Work instruction: Return each record word for word, keeping none of its pictures.

Exercise material:
#####

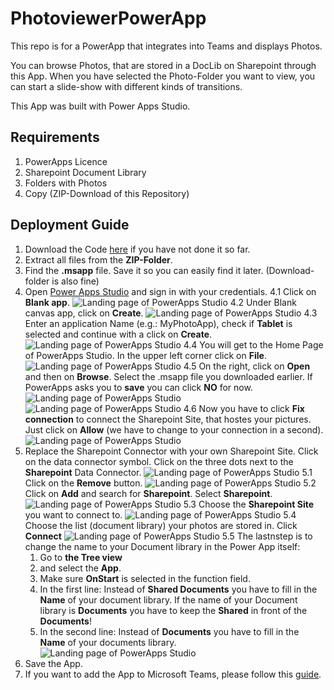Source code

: # PhotoviewerPowerApp
This repo is for a PowerApp that integrates into Teams and displays Photos.

You can browse Photos, that are stored in a DocLib on Sharepoint through this App.
When you have selected the Photo-Folder you want to view, you can start a slide-show with different kinds of transitions.

This App was built with Power Apps Studio.

## Requirements

1. PowerApps Licence 
2. Sharepoint Document Library
3. Folders with Photos
4. Copy (ZIP-Download of this Repository)

## Deployment Guide
1. Download the Code [here](https://github.com/MSFT-srothhaupt/PhotoviewerPowerApp/raw/main/Photoviewer.msapp) if you have not done it so far.
2. Extract all files from the **ZIP-Folder**.
3. Find the **.msapp** file. Save it so you can easily find it later. (Download-folder is also fine)
4. Open [Power Apps Studio](https://make.preview.powerapps.com) and sign in with your credentials.
4.1 Click on **Blank app**.
![Landing page of PowerApps Studio](https://github.com/MSFT-srothhaupt/PhotoviewerPowerApp/blob/main/Deployment_Photos/Screenshot%20(9).png)
4.2 Under Blank canvas app, click on **Create**.
![Landing page of PowerApps Studio](https://github.com/MSFT-srothhaupt/PhotoviewerPowerApp/blob/main/Deployment_Photos/Screenshot%20(10).png)
4.3 Enter an application Name (e.g.: MyPhotoApp), check if **Tablet** is selected and continue with a click on **Create**.
![Landing page of PowerApps Studio](https://github.com/MSFT-srothhaupt/PhotoviewerPowerApp/blob/main/Deployment_Photos/Screenshot%20(11).png)
4.4 You will get to the Home Page of PowerApps Studio. In the upper left corner click on **File**.
![Landing page of PowerApps Studio](https://github.com/MSFT-srothhaupt/PhotoviewerPowerApp/blob/main/Deployment_Photos/Screenshot%20(12).png)
4.5 On the right, click on **Open** and then on **Browse**. Select the .msapp file you downloaded earlier. If PowerApps asks you to **save** you can click **NO** for now.
![Landing page of PowerApps Studio](https://github.com/MSFT-srothhaupt/PhotoviewerPowerApp/blob/main/Deployment_Photos/Screenshot%20(13).png)
![Landing page of PowerApps Studio](https://github.com/MSFT-srothhaupt/PhotoviewerPowerApp/blob/main/Deployment_Photos/Screenshot%20(14).png)
4.6 Now you have to click **Fix connection** to connect the Sharepoint Site, that hostes your pictures. Just click on **Allow** (we have to change to your connection in a second).
![Landing page of PowerApps Studio](https://github.com/MSFT-srothhaupt/PhotoviewerPowerApp/blob/main/Deployment_Photos/Screenshot%20(15).png)
5. Replace the Sharepoint Connector with your own Sharepoint Site. Click on the data connector symbol. Click on the three dots next to the **Sharepoint** Data Connector. 
![Landing page of PowerApps Studio](https://github.com/MSFT-srothhaupt/PhotoviewerPowerApp/blob/main/Deployment_Photos/Screenshot%20(26).png)
5.1 Click on the **Remove** button.
![Landing page of PowerApps Studio](https://github.com/MSFT-srothhaupt/PhotoviewerPowerApp/blob/main/Deployment_Photos/Screenshot%20(27).png)
5.2 Click on **Add** and search for **Sharepoint**. Select **Sharepoint**.
![Landing page of PowerApps Studio](https://github.com/MSFT-srothhaupt/PhotoviewerPowerApp/blob/main/Deployment_Photos/Screenshot%20(28).png)
5.3 Choose the **Sharepoint Site** you want to connect to.
![Landing page of PowerApps Studio](https://github.com/MSFT-srothhaupt/PhotoviewerPowerApp/blob/main/Deployment_Photos/Screenshot%20(29).png)
5.4 Choose the list (document library) your photos are stored in. Click **Connect**
![Landing page of PowerApps Studio](https://github.com/MSFT-srothhaupt/PhotoviewerPowerApp/blob/main/Deployment_Photos/Screenshot%20(30).png)
5.5 The lastnstep is to change the name to your Document library in the Power App itself: 
	1. Go to **the Tree view** 
	2. and select the **App**. 
	3. Make sure **OnStart** is selected in the function field.
	4. In the first line: Instead of **Shared Documents** you have to fill in the **Name** of your document library. If the name of your Document library is **Documents** you have to keep the **Shared** in front of the **Documents**!
	5. In the second line: Instead of **Documents** you have to fill in the **Name** of your documents library.
![Landing page of PowerApps Studio](https://github.com/MSFT-srothhaupt/PhotoviewerPowerApp/blob/main/Deployment_Photos/Screenshot%20(34).png)
6. Save the App.
7. If you want to add the App to Microsoft Teams, please follow this [guide](https://docs.microsoft.com/en-us/power-apps/teams/embed-teams-tab).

#####

Exercise result:
Source code

: # PhotoviewerPowerApp
This repo is for a PowerApp that integrates into Teams and displays Photos.

You can browse Photos, that are stored in a DocLib on Sharepoint through this App.
When you have selected the Photo-Folder you want to view, you can start a slide-show with different kinds of transitions.

This App was built with Power Apps Studio.

## Requirements

1. PowerApps Licence 
2. Sharepoint Document Library
3. Folders with Photos
4. Copy (ZIP-Download of this Repository)

## Deployment Guide
1. Download the Code [here](https://github.com/MSFT-srothhaupt/PhotoviewerPowerApp/raw/main/Photoviewer.msapp) if you have not done it so far.
2. Extract all files from the **ZIP-Folder**.
3. Find the **.msapp** file. Save it so you can easily find it later. (Download-folder is also fine)
4. Open [Power Apps Studio](https://make.preview.powerapps.com) and sign in with your credentials.
4.1 Click on **Blank app**.
![Landing page of PowerApps Studio](https://github.com/MSFT-srothhaupt/PhotoviewerPowerApp/blob/main/Deployment_Photos/Screenshot%20(9).png)
4.2 Under Blank canvas app, click on **Create**.
![Landing page of PowerApps Studio](https://github.com/MSFT-srothhaupt/PhotoviewerPowerApp/blob/main/Deployment_Photos/Screenshot%20(10).png)
4.3 Enter an application Name (e.g.: MyPhotoApp), check if **Tablet** is selected and continue with a click on **Create**.
![Landing page of PowerApps Studio](https://github.com/MSFT-srothhaupt/PhotoviewerPowerApp/blob/main/Deployment_Photos/Screenshot%20(11).png)
4.4 You will get to the Home Page of PowerApps Studio. In the upper left corner click on **File**.
![Landing page of PowerApps Studio](https://github.com/MSFT-srothhaupt/PhotoviewerPowerApp/blob/main/Deployment_Photos/Screenshot%20(12).png)
4.5 On the right, click on **Open** and then on **Browse**. Select the .msapp file you downloaded earlier. If PowerApps asks you to **save** you can click **NO** for now.
![Landing page of PowerApps Studio](https://github.com/MSFT-srothhaupt/PhotoviewerPowerApp/blob/main/Deployment_Photos/Screenshot%20(13).png)
![Landing page of PowerApps Studio](https://github.com/MSFT-srothhaupt/PhotoviewerPowerApp/blob/main/Deployment_Photos/Screenshot%20(14).png)
4.6 Now you have to click **Fix connection** to connect the Sharepoint Site, that hostes your pictures. Just click on **Allow** (we have to change to your connection in a second).
![Landing page of PowerApps Studio](https://github.com/MSFT-srothhaupt/PhotoviewerPowerApp/blob/main/Deployment_Photos/Screenshot%20(15).png)
5. Replace the Sharepoint Connector with your own Sharepoint Site. Click on the data connector symbol. Click on the three dots next to the **Sharepoint** Data Connector. 
![Landing page of PowerApps Studio](https://github.com/MSFT-srothhaupt/PhotoviewerPowerApp/blob/main/Deployment_Photos/Screenshot%20(26).png)
5.1 Click on the **Remove** button.
![Landing page of PowerApps Studio](https://github.com/MSFT-srothhaupt/PhotoviewerPowerApp/blob/main/Deployment_Photos/Screenshot%20(27).png)
5.2 Click on **Add** and search for **Sharepoint**. Select **Sharepoint**.
![Landing page of PowerApps Studio](https://github.com/MSFT-srothhaupt/PhotoviewerPowerApp/blob/main/Deployment_Photos/Screenshot%20(28).png)
5.3 Choose the **Sharepoint Site** you want to connect to.
![Landing page of PowerApps Studio](https://github.com/MSFT-srothhaupt/PhotoviewerPowerApp/blob/main/Deployment_Photos/Screenshot%20(29).png)
5.4 Choose the list (document library) your photos are stored in. Click **Connect**
![Landing page of PowerApps Studio](https://github.com/MSFT-srothhaupt/PhotoviewerPowerApp/blob/main/Deployment_Photos/Screenshot%20(30).png)
5.5 The lastnstep is to change the name to your Document library in the Power App itself: 
	1. Go to **the Tree view** 
	2. and select the **App**. 
	3. Make sure **OnStart** is selected in the function field.
	4. In the first line: Instead of **Shared Documents** you have to fill in the **Name** of your document library. If the name of your Document library is **Documents** you have to keep the **Shared** in front of the **Documents**!
	5. In the second line: Instead of **Documents** you have to fill in the **Name** of your documents library.
![Landing page of PowerApps Studio](https://github.com/MSFT-srothhaupt/PhotoviewerPowerApp/blob/main/Deployment_Photos/Screenshot%20(34).png)
6. Save the App.
7. If you want to add the App to Microsoft Teams, please follow this [guide](https://docs.microsoft.com/en-us/power-apps/teams/embed-teams-tab).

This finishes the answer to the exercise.